┌─ Extracted entries
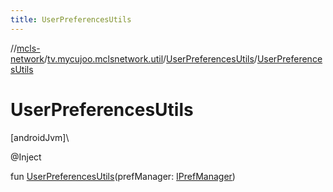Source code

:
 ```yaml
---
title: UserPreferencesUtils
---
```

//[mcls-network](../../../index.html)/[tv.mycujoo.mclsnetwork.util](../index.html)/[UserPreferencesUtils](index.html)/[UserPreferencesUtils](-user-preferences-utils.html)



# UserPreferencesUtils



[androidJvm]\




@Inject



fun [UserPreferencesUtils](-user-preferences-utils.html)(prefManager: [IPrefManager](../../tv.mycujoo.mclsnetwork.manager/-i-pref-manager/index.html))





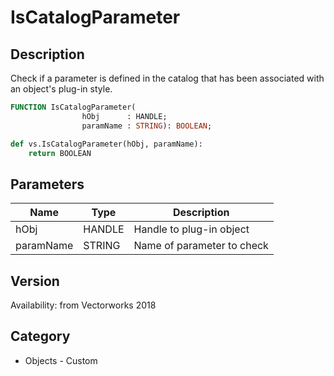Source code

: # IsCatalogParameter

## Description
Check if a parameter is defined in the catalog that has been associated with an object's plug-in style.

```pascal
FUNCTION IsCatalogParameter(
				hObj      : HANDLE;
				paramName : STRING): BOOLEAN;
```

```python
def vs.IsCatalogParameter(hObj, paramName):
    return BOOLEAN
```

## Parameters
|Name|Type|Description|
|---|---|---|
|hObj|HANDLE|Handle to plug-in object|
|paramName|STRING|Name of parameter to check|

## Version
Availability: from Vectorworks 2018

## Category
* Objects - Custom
└─
◆ Exercise instructions: Filter the entries above down to the lines that hold the word "Description", and copy those lines.

◆ Answer:
## Description
|Name|Type|Description|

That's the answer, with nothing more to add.